▶ **Task goal**
Take the entries below and print, exactly, the stretch from the line containing "one Fermi level for both channels" through the line containing "them as usual", both included.

Saved data entries

-=-=-

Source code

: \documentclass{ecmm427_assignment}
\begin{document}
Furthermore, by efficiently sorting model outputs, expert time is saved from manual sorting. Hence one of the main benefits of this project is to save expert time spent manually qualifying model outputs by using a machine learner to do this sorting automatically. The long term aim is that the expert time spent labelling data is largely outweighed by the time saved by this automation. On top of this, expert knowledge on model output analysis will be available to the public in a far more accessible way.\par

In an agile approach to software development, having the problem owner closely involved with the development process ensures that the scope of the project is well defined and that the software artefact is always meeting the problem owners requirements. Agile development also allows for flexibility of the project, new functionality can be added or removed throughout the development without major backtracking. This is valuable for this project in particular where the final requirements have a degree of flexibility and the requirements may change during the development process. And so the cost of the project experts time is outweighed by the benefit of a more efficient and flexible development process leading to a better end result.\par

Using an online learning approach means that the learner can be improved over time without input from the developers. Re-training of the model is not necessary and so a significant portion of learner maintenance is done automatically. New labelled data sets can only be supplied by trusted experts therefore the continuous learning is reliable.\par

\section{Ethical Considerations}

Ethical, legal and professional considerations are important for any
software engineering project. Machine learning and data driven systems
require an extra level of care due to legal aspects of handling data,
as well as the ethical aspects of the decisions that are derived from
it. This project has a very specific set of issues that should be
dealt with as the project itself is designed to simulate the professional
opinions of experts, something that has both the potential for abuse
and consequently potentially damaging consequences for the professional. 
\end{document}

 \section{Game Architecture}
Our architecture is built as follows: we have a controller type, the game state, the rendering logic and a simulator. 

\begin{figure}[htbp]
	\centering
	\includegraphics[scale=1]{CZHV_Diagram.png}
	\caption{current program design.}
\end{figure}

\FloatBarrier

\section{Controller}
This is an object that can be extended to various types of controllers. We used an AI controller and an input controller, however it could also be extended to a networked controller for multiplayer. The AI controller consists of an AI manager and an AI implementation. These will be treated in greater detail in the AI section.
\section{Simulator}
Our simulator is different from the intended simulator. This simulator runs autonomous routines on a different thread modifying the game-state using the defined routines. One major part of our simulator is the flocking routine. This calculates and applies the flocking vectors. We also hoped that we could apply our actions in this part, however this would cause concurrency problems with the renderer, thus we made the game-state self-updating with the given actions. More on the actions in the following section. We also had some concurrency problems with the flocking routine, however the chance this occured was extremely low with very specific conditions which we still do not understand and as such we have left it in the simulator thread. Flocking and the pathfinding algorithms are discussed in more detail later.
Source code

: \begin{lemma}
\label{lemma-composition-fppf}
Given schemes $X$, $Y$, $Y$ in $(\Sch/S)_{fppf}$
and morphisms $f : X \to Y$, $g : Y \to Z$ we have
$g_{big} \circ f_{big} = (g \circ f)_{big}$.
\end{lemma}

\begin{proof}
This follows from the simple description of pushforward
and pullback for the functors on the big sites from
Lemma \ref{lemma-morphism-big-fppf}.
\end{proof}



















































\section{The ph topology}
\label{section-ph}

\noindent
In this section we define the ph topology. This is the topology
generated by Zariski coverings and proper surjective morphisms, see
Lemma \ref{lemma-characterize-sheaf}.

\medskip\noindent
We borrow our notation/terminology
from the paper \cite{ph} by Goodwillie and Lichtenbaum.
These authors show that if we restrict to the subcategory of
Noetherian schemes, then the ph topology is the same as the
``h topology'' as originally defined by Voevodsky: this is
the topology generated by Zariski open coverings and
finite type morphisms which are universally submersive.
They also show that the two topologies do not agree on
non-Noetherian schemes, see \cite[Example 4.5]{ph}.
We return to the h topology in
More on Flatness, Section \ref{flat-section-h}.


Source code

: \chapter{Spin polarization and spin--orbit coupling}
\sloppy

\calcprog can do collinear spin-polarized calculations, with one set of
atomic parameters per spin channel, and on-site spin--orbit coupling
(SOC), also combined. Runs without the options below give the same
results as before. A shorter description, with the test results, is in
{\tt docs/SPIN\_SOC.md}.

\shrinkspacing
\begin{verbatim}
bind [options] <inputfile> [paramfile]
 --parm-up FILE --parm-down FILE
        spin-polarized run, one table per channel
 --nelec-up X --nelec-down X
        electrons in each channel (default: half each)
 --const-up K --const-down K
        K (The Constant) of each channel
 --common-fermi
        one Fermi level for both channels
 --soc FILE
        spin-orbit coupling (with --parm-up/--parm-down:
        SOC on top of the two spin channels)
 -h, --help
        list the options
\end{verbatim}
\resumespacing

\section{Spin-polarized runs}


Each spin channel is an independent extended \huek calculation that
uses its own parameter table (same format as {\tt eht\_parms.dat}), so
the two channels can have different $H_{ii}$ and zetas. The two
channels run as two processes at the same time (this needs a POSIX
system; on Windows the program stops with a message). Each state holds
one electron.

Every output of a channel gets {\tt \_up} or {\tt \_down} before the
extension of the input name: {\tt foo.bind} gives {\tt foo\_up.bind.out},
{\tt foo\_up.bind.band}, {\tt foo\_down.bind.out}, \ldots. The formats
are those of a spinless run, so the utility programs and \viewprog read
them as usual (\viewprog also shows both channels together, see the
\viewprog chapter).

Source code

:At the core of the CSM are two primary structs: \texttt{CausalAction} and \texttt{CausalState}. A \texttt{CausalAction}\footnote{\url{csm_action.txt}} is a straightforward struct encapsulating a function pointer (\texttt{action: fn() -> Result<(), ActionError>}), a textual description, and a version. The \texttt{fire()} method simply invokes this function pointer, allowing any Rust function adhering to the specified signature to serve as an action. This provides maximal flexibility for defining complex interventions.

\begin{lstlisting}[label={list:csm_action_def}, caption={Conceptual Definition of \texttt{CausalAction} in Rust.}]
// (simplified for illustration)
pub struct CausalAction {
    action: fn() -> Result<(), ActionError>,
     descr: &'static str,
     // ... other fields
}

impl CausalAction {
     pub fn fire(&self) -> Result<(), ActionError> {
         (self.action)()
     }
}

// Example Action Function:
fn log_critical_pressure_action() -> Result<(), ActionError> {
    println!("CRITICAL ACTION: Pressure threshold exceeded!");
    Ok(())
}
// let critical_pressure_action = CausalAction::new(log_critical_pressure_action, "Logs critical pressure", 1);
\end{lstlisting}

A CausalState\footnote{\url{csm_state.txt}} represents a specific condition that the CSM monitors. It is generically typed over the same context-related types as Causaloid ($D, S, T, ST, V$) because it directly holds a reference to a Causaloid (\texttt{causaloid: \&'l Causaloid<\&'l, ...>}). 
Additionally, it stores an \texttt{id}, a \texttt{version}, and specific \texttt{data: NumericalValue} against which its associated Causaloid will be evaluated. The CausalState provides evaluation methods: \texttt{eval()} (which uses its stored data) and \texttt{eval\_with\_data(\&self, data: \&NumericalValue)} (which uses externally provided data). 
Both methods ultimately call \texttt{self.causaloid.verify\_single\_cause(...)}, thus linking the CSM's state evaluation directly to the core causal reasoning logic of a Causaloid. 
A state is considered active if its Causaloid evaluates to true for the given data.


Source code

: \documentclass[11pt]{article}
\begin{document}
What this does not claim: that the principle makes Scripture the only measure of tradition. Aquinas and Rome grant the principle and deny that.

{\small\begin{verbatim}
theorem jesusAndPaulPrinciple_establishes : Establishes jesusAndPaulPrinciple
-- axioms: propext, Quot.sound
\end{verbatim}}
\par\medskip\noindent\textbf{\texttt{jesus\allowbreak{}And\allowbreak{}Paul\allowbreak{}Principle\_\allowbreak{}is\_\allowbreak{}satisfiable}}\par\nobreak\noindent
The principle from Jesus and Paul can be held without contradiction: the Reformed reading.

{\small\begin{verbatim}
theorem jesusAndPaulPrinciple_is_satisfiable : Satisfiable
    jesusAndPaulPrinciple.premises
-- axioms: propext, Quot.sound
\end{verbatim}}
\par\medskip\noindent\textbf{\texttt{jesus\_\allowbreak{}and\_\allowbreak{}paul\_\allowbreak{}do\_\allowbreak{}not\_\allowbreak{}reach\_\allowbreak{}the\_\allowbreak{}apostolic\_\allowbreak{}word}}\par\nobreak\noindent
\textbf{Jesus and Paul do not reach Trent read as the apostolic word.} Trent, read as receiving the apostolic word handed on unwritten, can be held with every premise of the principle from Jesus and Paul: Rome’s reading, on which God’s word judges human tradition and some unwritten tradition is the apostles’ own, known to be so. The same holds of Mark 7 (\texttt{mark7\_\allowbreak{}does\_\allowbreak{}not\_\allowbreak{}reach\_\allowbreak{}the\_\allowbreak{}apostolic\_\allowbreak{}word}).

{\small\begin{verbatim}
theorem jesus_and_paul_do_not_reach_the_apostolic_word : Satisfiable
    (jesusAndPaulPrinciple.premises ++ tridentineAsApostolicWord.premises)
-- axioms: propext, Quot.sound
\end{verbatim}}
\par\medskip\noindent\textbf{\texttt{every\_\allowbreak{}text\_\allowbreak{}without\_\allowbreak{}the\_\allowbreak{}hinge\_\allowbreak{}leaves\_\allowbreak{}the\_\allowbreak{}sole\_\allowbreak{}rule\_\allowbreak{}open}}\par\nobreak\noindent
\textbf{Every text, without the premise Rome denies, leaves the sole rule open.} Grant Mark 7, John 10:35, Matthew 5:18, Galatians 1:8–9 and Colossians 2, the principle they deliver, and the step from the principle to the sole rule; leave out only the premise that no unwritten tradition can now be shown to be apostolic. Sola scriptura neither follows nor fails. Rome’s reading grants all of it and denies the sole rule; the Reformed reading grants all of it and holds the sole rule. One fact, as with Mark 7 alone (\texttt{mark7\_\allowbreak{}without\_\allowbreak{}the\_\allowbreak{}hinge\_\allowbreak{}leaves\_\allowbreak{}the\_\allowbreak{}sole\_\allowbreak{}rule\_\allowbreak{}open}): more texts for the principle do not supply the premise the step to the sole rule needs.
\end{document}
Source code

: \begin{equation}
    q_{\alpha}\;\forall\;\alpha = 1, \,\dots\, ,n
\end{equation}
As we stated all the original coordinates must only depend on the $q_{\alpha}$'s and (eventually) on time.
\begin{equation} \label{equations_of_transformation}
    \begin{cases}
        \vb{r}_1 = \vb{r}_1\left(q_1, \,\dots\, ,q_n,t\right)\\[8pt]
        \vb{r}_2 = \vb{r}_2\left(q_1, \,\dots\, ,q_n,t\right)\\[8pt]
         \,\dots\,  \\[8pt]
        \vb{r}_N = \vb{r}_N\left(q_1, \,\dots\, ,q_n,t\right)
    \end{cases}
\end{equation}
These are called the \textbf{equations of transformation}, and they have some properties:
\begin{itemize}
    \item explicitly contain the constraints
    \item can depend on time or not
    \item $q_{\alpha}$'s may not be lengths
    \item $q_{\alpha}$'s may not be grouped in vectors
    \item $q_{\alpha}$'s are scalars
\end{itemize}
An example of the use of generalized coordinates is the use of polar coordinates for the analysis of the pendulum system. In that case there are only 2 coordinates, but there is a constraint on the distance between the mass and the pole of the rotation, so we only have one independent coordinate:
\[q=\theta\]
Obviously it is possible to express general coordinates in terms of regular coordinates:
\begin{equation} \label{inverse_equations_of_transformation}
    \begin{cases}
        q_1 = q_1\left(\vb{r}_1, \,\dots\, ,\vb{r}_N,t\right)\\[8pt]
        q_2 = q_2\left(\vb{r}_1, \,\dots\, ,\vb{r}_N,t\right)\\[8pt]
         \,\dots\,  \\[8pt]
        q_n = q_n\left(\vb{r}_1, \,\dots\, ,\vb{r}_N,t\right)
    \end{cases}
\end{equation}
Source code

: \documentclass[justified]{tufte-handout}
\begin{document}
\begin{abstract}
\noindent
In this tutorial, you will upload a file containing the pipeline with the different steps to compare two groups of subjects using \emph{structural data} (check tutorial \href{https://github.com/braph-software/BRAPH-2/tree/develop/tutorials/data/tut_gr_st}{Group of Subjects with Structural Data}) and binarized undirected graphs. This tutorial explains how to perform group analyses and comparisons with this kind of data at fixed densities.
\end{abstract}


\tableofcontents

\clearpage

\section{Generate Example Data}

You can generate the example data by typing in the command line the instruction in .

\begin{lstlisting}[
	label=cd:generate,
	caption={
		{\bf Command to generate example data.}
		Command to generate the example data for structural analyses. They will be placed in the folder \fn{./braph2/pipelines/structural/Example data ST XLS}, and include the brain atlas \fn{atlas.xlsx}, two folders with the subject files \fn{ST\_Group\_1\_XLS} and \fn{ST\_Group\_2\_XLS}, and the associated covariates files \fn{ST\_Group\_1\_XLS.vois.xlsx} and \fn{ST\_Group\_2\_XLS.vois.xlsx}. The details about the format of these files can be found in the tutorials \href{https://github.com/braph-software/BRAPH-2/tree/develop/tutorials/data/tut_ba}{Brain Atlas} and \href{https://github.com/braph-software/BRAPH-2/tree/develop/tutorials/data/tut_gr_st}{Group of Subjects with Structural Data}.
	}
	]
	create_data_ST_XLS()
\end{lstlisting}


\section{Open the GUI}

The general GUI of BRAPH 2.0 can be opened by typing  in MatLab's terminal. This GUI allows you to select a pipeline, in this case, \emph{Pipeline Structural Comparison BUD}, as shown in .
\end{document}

-=-=-

▶ **Exercise output**
        one Fermi level for both channels
 --soc FILE
        spin-orbit coupling (with --parm-up/--parm-down:
        SOC on top of the two spin channels)
 -h, --help
        list the options
\end{verbatim}
\resumespacing

\section{Spin-polarized runs}


Each spin channel is an independent extended \huek calculation that
uses its own parameter table (same format as {\tt eht\_parms.dat}), so
the two channels can have different $H_{ii}$ and zetas. The two
channels run as two processes at the same time (this needs a POSIX
system; on Windows the program stops with a message). Each state holds
one electron.

Every output of a channel gets {\tt \_up} or {\tt \_down} before the
extension of the input name: {\tt foo.bind} gives {\tt foo\_up.bind.out},
{\tt foo\_up.bind.band}, {\tt foo\_down.bind.out}, \ldots. The formats
are those of a spinless run, so the utility programs and \viewprog read
them as usual (\viewprog also shows both channels together, see the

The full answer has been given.